L’écho de votre film avec le conflit ukrainien peut-il peser dans la balance pour obtenir la Palme d’or ?

 Je ne sais pas. Parce que Cannes est quand même un festival de cinéma. Et puis ça se saurait si on avait un mode de fonctionnement des jurys. Nanni Moretti n’a rien à voir avec Spielberg dans l’attribution des prix. Les goûts des réalisateurs quand  ils sont spectateurs sont souvent très différents de ce qu’ils font comme cinéma. Parce qu’on aime des choses qu’on ne comprend pas. J’adore certains films que je serai incapable de faire. Et je serai peut-être bêtement plus critique sur des films que je serai susceptible de faire.  

 

Quel film auriez-vous fait si "The Artist" ne vous avait pas donné les moyens de faire "The Search" ?

Si "The Artist" n’avait pas fonctionné, j’aurais vraiment eu très peu de moyens et je me serais rapproché de l’épicentre du marché parce que je n’aurais pas eu le choix. Le succès de "The Artist" m’a donné le choix. Alors j’ai essayé d’être à la périphérie du marché, c’est-à-dire faire des films qu’un autre réalisateur, pour plein de raisons, n’aurait pas pu faire.
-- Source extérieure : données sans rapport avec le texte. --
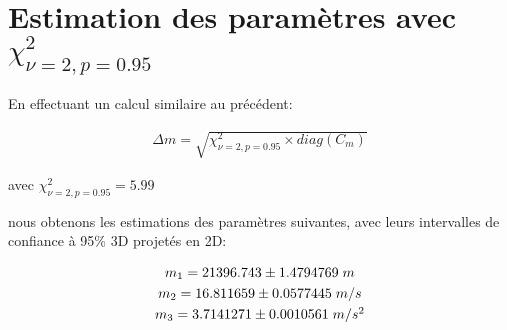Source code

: \documentclass[12pt,a4paper]{extreport}
\begin{document}
\section{Estimation des paramètres avec $\chi_{\nu=2,p=0.95}^2$}
En effectuant un calcul similaire au précédent:

\begin{gather}
	\Delta m = \sqrt{\chi_{\nu=2,p=0.95}^2 \times diag(C_m)}
\end{gather}

avec $\chi_{\nu=2,p=0.95}^2 = 5.99$


nous obtenons les estimations des paramètres suivantes, avec leurs intervalles de confiance à 95\% 3D projetés en 2D:

\begin{equation}
	\begin{array}{c}
		m_1 = 21396.743 \pm 1.4794769\;m\\
		[\jot] m_2 = 16.811659 \pm 0.0577445\;m/s\\
		[\jot] m_3 = 3.7141271 \pm 0.0010561\;m/s^2
	\end{array}
\end{equation}
\end{document}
J’aime bien être à cette place-là. Mais il n’y a pas de stratégie, je fonctionne à l’envie. Je pense que je n’aurais pas été le même surtout. Je ne me serais pas octroyé la confiance de dire je vais traiter du conflit tchétchène.

J’aurais peut-être fait une comédie. Sûrement même. D’ailleurs mon prochain film sera une comédie. J’adore les comédies. Ce sera un film avec Zach Galifianakis, produit par Will Ferrell et par Paramount dont le titre est "Will". C’est une comédie fantastique dans la veine du " Ciel peut t’attendre", ou "Un jour sans fin". Le scénario est brillant et a été écrit par Demetri Martin.

 

Vous ménagez de courts moments de comédies dans le film.

J’aimais bien l’idée que l’humanité reprenne ses droits même dans ces moments-là. Quand on est humain, dans une situation de crise comme la guerre, on ne reste pas effaré 24 heures sur 24. La scène des femmes qui se font bombarder, et qui commencent à rigoler entre elles, est réellement arrivée. Elle est dans un documentaire de Florent Marcie qui m’a autorisé à l’emprunter.

Le côté bombardement de Londres dans une cave autour d’un filet de lumière est un cliché cinématographique. Je pense profondément, qu’à un moment donné, on a besoin de vivre.

The Search, de Michel Hazanavicius, avec Bérénice Bejo, Annette Benning et Abdul-Khalim Mamatsuiev. En compétition. En salles le 26 novembre.